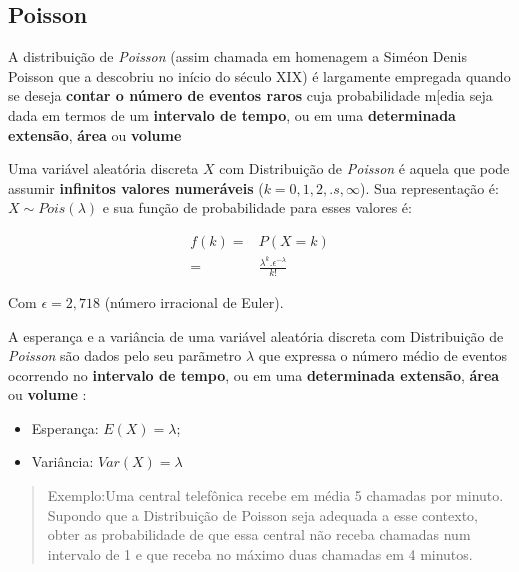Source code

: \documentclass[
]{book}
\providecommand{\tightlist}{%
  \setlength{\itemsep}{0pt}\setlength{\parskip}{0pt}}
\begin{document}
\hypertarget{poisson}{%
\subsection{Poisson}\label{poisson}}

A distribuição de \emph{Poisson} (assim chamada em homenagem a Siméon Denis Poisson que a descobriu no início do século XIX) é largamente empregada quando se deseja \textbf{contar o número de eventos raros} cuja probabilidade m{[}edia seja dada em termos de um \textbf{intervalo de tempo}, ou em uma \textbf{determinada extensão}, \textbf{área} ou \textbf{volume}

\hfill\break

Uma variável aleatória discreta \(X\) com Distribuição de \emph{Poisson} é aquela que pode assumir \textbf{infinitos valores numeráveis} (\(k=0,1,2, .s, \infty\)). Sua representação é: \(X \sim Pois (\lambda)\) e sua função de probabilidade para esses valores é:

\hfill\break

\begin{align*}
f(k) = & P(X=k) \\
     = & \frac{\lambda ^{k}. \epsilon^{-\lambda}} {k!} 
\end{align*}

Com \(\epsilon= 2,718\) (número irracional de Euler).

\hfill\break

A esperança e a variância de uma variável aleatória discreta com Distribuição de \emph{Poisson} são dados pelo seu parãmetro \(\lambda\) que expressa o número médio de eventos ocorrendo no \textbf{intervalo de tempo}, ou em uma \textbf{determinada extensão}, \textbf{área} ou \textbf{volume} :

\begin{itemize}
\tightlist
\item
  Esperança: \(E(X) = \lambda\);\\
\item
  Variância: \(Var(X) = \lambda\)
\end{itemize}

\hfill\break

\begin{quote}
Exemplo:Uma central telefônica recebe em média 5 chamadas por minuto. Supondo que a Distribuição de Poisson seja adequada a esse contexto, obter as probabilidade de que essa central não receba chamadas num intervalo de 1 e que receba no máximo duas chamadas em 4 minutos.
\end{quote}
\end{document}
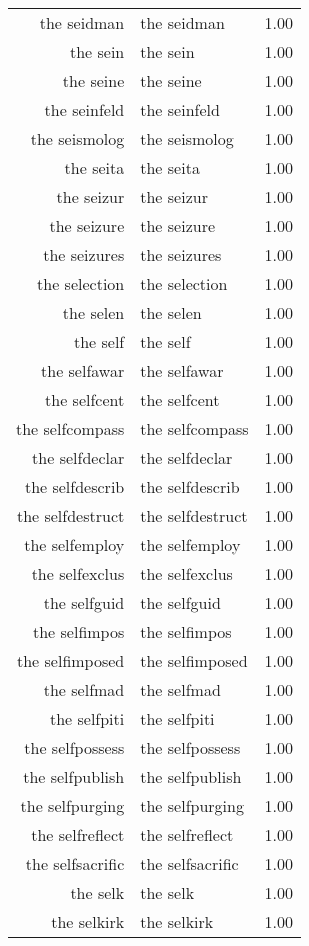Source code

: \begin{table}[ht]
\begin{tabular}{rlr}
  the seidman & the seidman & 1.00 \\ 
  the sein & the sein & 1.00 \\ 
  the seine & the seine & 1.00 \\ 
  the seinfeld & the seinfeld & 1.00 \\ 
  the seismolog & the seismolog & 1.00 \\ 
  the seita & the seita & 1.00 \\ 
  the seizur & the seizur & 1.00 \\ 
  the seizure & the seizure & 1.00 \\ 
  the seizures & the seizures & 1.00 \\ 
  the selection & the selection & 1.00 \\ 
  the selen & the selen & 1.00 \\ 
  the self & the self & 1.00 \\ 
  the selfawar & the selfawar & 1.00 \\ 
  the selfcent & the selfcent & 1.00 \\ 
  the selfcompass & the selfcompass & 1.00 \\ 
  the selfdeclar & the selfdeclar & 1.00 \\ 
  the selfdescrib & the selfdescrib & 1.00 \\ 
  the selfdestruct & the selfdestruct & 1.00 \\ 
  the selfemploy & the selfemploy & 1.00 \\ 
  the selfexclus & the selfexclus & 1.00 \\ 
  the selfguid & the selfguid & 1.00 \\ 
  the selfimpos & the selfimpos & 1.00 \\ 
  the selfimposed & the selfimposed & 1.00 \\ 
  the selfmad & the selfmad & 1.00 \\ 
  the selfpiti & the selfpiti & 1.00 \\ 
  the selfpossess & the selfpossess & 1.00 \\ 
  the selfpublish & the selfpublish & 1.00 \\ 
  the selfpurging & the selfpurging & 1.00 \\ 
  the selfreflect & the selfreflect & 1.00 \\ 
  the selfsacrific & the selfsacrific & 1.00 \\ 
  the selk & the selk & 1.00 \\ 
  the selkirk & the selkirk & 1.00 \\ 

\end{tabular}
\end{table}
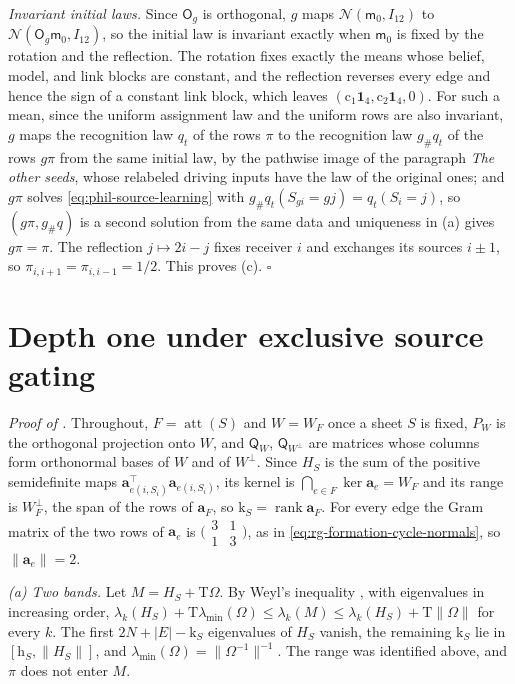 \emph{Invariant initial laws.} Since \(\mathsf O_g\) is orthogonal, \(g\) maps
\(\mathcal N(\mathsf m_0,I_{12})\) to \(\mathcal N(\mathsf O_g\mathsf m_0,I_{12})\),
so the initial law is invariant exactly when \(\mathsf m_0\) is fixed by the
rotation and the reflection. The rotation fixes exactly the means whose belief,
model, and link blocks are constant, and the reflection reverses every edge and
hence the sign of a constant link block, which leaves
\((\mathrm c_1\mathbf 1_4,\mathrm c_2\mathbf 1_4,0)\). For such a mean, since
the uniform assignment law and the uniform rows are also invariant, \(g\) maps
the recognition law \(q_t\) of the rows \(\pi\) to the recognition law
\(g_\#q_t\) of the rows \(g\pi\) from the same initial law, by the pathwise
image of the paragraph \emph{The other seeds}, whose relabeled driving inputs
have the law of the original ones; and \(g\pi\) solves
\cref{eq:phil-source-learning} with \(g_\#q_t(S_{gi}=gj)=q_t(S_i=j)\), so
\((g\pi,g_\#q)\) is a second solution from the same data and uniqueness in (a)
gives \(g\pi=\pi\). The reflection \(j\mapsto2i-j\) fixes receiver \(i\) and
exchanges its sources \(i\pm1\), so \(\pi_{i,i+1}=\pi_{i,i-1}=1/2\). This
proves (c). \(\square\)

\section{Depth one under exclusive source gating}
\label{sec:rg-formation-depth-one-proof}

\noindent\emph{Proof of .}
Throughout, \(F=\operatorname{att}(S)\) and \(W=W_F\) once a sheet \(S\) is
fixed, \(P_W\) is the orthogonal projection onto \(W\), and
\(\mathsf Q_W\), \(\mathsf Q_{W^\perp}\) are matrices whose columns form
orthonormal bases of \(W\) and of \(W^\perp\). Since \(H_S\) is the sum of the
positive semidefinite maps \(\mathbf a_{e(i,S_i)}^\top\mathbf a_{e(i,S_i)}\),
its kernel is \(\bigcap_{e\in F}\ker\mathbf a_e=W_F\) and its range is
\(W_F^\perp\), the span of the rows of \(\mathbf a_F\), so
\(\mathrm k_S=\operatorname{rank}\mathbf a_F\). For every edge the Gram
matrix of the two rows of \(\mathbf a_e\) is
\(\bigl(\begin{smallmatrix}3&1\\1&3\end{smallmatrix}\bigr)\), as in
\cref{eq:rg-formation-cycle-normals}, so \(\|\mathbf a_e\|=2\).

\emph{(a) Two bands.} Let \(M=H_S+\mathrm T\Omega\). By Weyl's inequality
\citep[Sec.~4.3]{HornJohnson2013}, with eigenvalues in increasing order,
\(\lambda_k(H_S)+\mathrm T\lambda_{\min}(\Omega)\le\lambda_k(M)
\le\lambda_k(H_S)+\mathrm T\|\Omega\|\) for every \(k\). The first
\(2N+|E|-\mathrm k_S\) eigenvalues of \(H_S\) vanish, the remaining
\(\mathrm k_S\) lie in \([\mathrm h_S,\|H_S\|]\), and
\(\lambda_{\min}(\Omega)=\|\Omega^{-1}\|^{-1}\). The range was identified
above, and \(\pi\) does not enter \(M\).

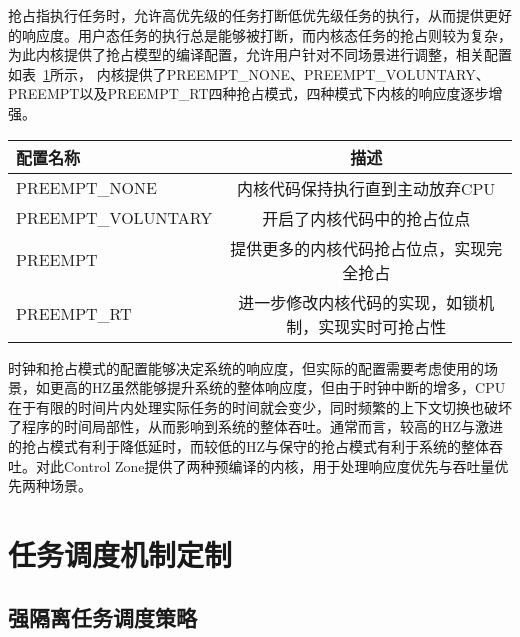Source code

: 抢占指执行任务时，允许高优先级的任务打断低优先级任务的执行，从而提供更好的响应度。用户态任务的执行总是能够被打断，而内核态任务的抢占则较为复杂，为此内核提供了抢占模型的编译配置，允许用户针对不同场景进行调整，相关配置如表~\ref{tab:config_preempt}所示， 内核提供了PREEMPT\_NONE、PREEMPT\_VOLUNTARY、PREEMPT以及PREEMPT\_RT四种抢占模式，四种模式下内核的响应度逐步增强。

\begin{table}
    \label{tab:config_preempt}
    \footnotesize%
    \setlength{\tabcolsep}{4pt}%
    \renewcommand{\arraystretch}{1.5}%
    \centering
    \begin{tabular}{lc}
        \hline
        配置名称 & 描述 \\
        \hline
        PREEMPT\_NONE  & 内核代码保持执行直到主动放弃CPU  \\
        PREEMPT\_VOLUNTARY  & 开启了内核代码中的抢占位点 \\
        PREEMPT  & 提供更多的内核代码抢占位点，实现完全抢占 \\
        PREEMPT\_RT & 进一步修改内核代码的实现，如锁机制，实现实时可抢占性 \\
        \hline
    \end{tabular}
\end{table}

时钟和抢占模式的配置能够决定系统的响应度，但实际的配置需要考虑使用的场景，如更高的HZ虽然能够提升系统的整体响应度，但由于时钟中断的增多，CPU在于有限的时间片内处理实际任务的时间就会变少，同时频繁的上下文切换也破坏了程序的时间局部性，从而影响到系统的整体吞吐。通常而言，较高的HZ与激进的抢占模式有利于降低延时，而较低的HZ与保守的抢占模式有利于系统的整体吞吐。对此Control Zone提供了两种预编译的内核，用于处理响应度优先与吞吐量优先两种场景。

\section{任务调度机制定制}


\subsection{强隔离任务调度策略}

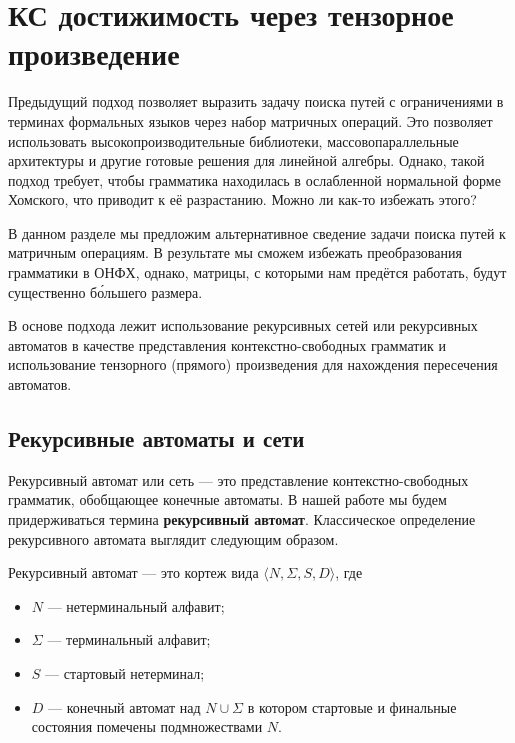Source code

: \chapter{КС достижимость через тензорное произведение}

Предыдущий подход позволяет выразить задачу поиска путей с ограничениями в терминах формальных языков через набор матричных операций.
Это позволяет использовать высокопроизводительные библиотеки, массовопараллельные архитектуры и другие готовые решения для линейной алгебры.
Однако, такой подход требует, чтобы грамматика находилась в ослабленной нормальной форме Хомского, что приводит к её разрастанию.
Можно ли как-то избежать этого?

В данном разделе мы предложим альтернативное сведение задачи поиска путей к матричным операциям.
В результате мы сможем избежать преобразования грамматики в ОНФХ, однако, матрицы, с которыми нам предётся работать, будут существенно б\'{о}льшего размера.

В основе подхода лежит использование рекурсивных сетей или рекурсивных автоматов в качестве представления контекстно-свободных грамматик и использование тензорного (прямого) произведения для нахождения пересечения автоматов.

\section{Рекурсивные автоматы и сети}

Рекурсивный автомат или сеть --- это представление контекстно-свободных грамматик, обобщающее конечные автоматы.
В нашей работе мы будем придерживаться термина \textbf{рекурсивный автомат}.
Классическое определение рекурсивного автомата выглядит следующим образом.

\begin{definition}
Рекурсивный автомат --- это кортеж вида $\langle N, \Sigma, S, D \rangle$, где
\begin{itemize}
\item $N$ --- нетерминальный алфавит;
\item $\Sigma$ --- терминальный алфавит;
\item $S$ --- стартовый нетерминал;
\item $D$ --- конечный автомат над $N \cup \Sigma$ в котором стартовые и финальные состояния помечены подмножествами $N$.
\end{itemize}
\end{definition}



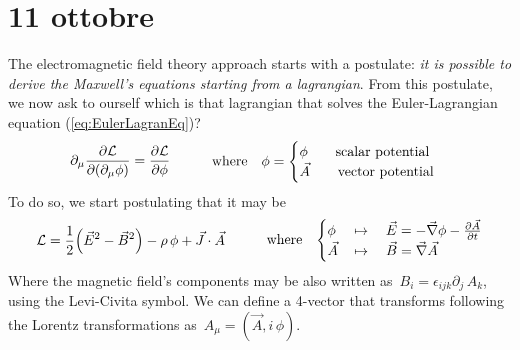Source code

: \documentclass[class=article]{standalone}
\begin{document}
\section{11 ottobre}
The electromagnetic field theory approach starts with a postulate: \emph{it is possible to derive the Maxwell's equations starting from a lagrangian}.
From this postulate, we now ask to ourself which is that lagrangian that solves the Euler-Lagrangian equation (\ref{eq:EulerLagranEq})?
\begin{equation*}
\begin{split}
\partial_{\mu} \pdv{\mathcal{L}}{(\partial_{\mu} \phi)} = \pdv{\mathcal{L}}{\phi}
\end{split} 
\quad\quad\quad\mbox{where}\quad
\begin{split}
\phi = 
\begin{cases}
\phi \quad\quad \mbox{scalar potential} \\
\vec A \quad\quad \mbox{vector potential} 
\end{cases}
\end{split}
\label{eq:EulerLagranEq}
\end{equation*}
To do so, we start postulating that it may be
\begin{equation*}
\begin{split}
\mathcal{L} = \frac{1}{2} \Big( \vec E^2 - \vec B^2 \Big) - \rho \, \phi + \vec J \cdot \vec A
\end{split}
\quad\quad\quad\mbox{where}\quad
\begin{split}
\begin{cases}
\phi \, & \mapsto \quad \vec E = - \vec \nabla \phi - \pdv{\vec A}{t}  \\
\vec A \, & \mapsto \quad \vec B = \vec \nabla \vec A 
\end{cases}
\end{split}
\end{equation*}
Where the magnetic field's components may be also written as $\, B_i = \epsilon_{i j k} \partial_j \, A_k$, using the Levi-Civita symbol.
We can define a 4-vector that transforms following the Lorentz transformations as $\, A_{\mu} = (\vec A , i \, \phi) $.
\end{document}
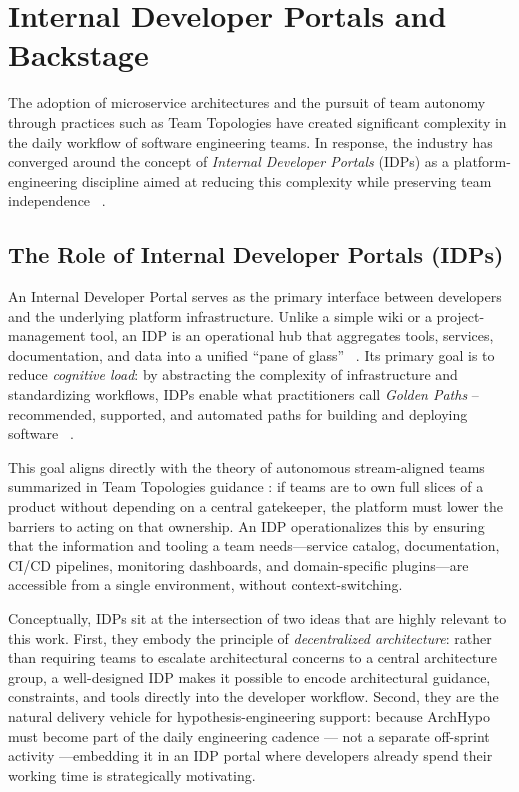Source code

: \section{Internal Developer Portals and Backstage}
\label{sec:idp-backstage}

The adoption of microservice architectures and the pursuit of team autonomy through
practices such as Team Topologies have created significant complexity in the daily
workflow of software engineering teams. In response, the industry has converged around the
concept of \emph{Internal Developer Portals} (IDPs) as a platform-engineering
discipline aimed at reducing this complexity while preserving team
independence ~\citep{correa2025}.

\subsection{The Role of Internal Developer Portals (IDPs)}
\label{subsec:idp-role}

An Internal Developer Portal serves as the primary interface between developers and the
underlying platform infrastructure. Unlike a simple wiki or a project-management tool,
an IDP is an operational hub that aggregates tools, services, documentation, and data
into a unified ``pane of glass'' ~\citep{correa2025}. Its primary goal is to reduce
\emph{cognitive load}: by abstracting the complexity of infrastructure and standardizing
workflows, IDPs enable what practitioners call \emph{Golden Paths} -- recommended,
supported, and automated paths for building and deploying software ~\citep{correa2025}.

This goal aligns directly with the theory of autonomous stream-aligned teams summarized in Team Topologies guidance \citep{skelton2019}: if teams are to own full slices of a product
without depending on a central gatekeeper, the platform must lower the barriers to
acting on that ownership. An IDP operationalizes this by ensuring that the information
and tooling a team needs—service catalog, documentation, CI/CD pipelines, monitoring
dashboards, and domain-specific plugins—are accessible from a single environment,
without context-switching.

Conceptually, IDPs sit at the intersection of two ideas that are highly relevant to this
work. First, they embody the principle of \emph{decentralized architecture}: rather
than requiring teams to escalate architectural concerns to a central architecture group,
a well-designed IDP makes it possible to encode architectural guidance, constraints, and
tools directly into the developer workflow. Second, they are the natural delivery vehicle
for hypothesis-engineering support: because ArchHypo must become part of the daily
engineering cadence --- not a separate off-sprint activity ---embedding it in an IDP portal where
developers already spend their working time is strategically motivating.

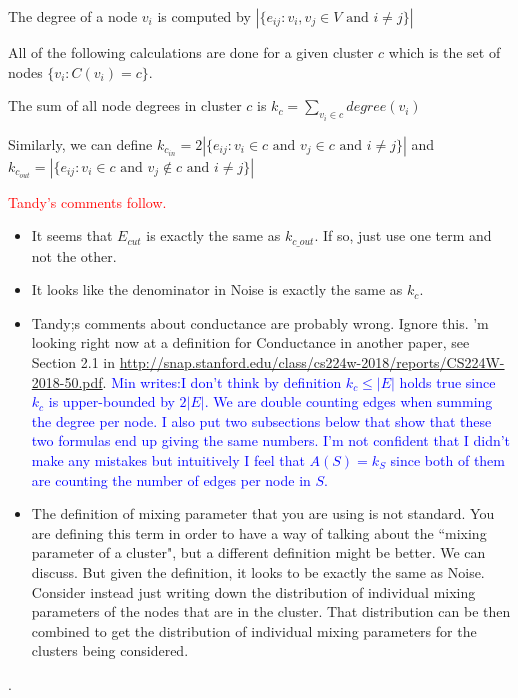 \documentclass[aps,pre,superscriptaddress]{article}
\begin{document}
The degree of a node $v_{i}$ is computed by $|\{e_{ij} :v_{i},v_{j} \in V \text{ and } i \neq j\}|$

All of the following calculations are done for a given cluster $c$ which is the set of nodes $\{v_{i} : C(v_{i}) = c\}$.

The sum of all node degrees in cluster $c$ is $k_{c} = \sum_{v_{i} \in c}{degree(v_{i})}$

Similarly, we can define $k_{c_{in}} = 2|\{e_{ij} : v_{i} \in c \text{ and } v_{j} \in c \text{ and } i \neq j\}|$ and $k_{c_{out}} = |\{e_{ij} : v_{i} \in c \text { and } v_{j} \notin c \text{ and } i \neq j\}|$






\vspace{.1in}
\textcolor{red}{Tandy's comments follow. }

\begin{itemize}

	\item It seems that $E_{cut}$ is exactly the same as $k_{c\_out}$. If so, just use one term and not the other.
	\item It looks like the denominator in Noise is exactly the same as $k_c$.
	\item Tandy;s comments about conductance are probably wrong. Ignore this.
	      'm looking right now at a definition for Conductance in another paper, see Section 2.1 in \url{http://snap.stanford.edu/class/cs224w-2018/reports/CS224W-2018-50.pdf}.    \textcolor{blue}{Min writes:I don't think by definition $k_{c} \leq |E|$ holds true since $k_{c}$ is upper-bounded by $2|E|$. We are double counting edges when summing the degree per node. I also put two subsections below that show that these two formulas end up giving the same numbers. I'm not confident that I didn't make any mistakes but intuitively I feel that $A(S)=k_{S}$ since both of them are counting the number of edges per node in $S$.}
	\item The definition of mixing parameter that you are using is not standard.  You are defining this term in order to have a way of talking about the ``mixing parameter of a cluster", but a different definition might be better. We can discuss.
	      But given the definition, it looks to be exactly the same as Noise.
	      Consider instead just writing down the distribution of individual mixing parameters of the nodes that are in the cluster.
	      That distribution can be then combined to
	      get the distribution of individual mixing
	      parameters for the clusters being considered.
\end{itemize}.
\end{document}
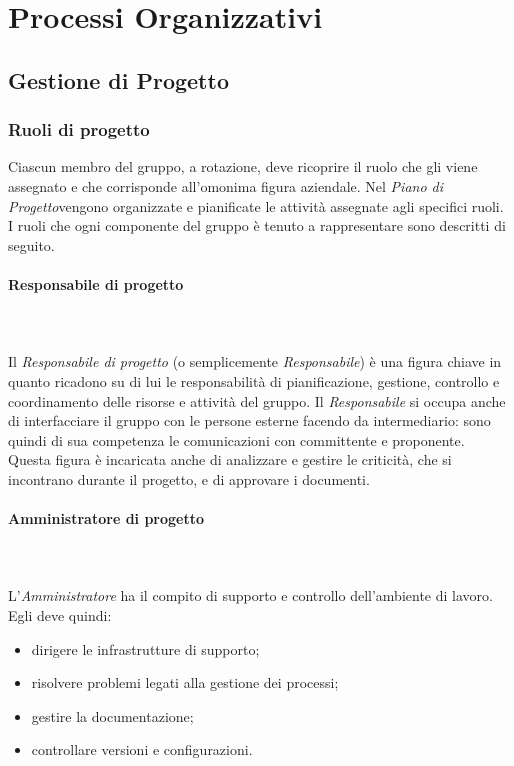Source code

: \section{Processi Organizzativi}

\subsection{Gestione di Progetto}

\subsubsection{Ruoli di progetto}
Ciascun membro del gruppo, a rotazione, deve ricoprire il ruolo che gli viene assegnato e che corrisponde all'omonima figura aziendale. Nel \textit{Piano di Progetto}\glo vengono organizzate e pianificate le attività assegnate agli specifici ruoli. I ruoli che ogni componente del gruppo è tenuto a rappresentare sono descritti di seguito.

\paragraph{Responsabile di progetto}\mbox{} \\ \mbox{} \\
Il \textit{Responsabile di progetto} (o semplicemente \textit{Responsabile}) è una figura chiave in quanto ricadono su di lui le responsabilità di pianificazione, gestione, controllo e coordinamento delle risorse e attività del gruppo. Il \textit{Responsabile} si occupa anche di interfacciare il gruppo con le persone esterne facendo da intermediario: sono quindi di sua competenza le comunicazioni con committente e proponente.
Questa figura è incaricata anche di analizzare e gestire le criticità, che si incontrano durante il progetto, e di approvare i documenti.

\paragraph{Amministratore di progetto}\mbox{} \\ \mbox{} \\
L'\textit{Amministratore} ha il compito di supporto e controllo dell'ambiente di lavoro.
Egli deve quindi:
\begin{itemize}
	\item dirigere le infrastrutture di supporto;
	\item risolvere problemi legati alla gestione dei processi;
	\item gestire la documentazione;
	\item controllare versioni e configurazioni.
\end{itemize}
:::
### WORK TO COMPLETE
Pull out every line of the entries that includes the word "fixed".

### RESPONSE TO THIS EXERCISE
so the initial law is invariant exactly when \(\mathsf m_0\) is fixed by the
fixed, \(P_W\) is the orthogonal projection onto \(W\), and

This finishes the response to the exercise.